§ Excerpted records
++++++++
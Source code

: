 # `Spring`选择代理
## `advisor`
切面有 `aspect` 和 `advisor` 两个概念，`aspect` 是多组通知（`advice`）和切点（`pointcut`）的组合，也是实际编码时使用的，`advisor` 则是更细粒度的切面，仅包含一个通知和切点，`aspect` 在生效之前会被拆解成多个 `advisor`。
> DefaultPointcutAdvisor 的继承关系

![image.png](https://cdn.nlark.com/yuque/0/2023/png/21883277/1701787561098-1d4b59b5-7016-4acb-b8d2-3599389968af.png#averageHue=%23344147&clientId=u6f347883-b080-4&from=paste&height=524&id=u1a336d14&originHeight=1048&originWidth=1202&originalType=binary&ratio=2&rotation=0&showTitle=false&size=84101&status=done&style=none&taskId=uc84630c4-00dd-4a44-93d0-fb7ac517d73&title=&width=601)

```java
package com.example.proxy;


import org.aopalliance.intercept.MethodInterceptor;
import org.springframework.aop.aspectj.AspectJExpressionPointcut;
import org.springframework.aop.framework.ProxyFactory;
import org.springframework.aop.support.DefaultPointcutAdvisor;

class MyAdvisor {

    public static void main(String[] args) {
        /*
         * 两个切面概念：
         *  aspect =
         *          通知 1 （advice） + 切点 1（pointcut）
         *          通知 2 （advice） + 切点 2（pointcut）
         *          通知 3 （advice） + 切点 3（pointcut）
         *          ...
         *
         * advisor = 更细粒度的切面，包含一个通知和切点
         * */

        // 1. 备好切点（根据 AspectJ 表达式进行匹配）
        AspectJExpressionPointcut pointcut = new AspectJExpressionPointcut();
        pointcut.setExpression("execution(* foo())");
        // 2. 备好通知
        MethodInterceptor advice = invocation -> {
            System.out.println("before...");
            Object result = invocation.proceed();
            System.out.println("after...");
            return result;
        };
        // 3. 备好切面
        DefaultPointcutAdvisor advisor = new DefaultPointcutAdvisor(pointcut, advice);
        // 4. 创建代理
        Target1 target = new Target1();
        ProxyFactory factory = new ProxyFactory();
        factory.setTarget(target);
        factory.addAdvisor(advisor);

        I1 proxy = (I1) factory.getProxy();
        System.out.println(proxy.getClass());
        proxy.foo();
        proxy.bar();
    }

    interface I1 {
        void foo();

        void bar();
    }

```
++++++++
§ What you will do
Using the records above, report each line with the string "void".

§ Exercise result
    public static void main(String[] args) {
        void foo();
        void bar();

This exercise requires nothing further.